Tex Kerschen, the museum's curator, said to Independent 
Media, "The FBI are going to move in as quickly as they can 
to investigate any kind of dissent." 

BOMBING TELEVISION STATIONS--AGAIN 

With television, movies, the print media, academia and 
cultural outlets on the run, the U.S. government found it 
still had one formidable opponent in its war on public 
opinion. One news service has been able to present a 
different view of the war in Afghanistan. Called by some 
"the CNN of the Middle East," Al-Jazeera is a 24-hour 
television station based in Qatar that reaches more than 35 
million Arabs around the world, including 150,000 in the 
United States. The station provided the only television 
transmission from Afghanistan until the BBC arrived just 
before the fall of Kabul. 

The Associated Press on Nov. 13 reported that a missile 
destroyed the Al-Jazeera office in Kabul. While the Defense 
Department claimed it was targeting the building because 
there was supposedly an Al-Qaeda meeting going on, critics 
noted that it was unlikely that Al-Qaeda would have hung 
around Kabul after the Taliban had fled. One Al-Jazeera 
spokesperson said, "They know where we are located and they 
know what we have in our office and we also did not get any 
warning." 

Nearby offices of the AP and the BBC in Kabul were damaged 
in the same attack.
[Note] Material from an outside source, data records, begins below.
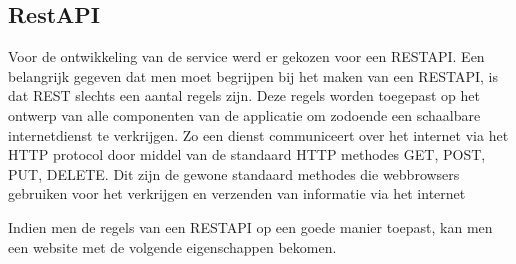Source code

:\documentclass[a4paper,11pt]{article}
\begin{document}
\subsection{RestAPI}
%
%
%

Voor de ontwikkeling van de service werd er gekozen voor een RESTAPI. Een belangrijk gegeven dat men moet begrijpen bij het maken van een RESTAPI, is dat REST slechts een aantal regels zijn. Deze regels worden toegepast op het ontwerp van alle componenten van de applicatie om zodoende een schaalbare internetdienst te verkrijgen. Zo een dienst communiceert over het internet via het HTTP protocol door middel van de standaard HTTP methodes GET, POST, PUT, DELETE. Dit zijn de gewone standaard methodes die webbrowsers gebruiken voor het verkrijgen en verzenden van informatie via het internet

Indien men de regels van een RESTAPI op een goede manier toepast, kan men een website met de volgende eigenschappen bekomen.
\end{document}
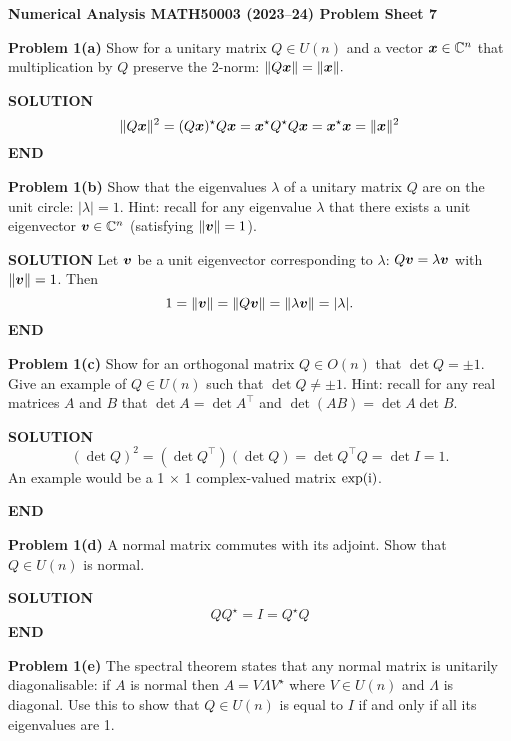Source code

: \documentclass[12pt,a4paper]{article}
\def\endash{–}
\def\bbC{ {\mathbb C} }
\def\x{ {\vc x} }
\def\v{ {\vc v} }
\begin{document}
\textbf{Numerical Analysis MATH50003 (2023\ensuremath{\endash}24) Problem Sheet 7}

\textbf{Problem 1(a)} Show for a unitary matrix $Q \ensuremath{\in} U(n)$ and a vector $\ensuremath{\bm{\x}} \ensuremath{\in} \ensuremath{\bbC}^n$ that multiplication by $Q$ preserve the 2-norm: $\|Q \ensuremath{\bm{\x}}\| = \|\ensuremath{\bm{\x}}\|.$

\textbf{SOLUTION}
\[
\|Q \ensuremath{\bm{\x}}\|^2 = (Q \ensuremath{\bm{\x}})^\ensuremath{\star} Q \ensuremath{\bm{\x}} = \ensuremath{\bm{\x}}^\ensuremath{\star} Q^\ensuremath{\star} Q \ensuremath{\bm{\x}} = \ensuremath{\bm{\x}}^\ensuremath{\star}  \ensuremath{\bm{\x}} = \|\ensuremath{\bm{\x}}\|^2
\]
\textbf{END}

\textbf{Problem 1(b)} Show that the eigenvalues $\ensuremath{\lambda}$ of a unitary matrix $Q$ are on the unit circle: $|\ensuremath{\lambda}| = 1$. Hint: recall for any eigenvalue $\ensuremath{\lambda}$ that there exists a unit eigenvector $\ensuremath{\bm{\v}} \ensuremath{\in} \ensuremath{\bbC}^n$ (satisfying $\| \ensuremath{\bm{\v}} \| = 1$). 

\textbf{SOLUTION} Let $\ensuremath{\bm{\v}}$ be a unit eigenvector corresponding to $\ensuremath{\lambda}$: $Q \ensuremath{\bm{\v}} = \ensuremath{\lambda} \ensuremath{\bm{\v}}$ with $\|\ensuremath{\bm{\v}}\| = 1$. Then
\[
1 = \| \ensuremath{\bm{\v}} \| = \|Q \ensuremath{\bm{\v}} \| =  \| \ensuremath{\lambda} \ensuremath{\bm{\v}} \| = |\ensuremath{\lambda}|.
\]
\textbf{END}

\textbf{Problem 1(c)} Show for an orthogonal matrix $Q \ensuremath{\in} O(n)$ that $\det Q = \ensuremath{\pm}1$. Give an example of $Q \ensuremath{\in} U(n)$ such that $\det Q \ensuremath{\neq} \ensuremath{\pm}1$. Hint: recall for any real matrices $A$ and $B$ that $\det A = \det A^\ensuremath{\top}$ and $\det(AB) = \det A \det B$.

\textbf{SOLUTION}
\[
(\det Q)^2 = (\det Q^\ensuremath{\top})(\det Q) = \det Q^\ensuremath{\top}Q = \det I = 1.
\]
An example would be a 1 \ensuremath{\times} 1 complex-valued matrix $\exp({\rm i})$.

\textbf{END}

\textbf{Problem 1(d)} A normal matrix commutes with its adjoint. Show that $Q \ensuremath{\in} U(n)$ is normal.

\textbf{SOLUTION}
\[
 QQ^\ensuremath{\star} = I = Q^\ensuremath{\star}Q
\]
\textbf{END}

\textbf{Problem 1(e)}  The spectral theorem states that any normal matrix is unitarily diagonalisable: if $A$ is normal then $A = V \ensuremath{\Lambda} V^\ensuremath{\star}$ where $V \ensuremath{\in} U(n)$ and $\ensuremath{\Lambda}$ is diagonal. Use this to show that  $Q \ensuremath{\in} U(n)$ is equal to $I$ if and only if all its eigenvalues are 1.
\end{document}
Pictures of correspondent William Reeve 
diving under his desk to avoid fall-out from the blast have 
been shown on BBC television. There were no military 
installations nearby, and the bombing in the civilian 
neighborhood came after Taliban forces had pulled out of the 
city. 

Following the attack, the BBC reported Nov. 16 that 
Washington had "asked Qatar to rein in the influential and 
editorially independent Arab Al-Jazeera television station, 
which gives airtime to anti-American opinions." In a sharp 
response, Al-Jazeera said its Kabul office had been 
deliberately targeted by U.S. bombers, according to the 
British newspaper on Nov. 17. On the defensive, Air Force 
Director of Public Affairs Col. Brian Hoey replied, "We 
would not, as a policy, target news media organizations--it 
would not even begin to make sense." 

The bombing of a Yugoslav television station in the spring 
of 1999 was a "different issue," Hoey said. 

But it is not a different issue. It is war. The Bush 
administration has declared war on the truth and 
consciousness. It needs to generate public support for 
ongoing military intervention in the Middle East and Central 
Asia. And disinformation just isn't enough. So the military 
is bombing renegade media outlets while the capitalist media 
bombard the people with lies and disinformation. 

But no amount of movies or propaganda will make U.S. youths 
willing recruits for a new land war in Asia. They are not 
going to buy it. Patriotic fervor tends to wane. Washington 
will lose this propaganda campaign. In a shrinking economy, 
working people can't afford a war that in the end helps only 
the oil companies, the military industries and the 
corporations. 

- END - 

(Copyright Workers World Service: Everyone is permitted to 
copy and distribute verbatim copies of this document, but 
changing it is not allowed. For more information contact 
Workers World, 55 W. 17 St., NY, NY 10011; via e-mail: 
ww at workers.org. For subscription info send message to: 
info at workers.org. Web: http://www.workers.org)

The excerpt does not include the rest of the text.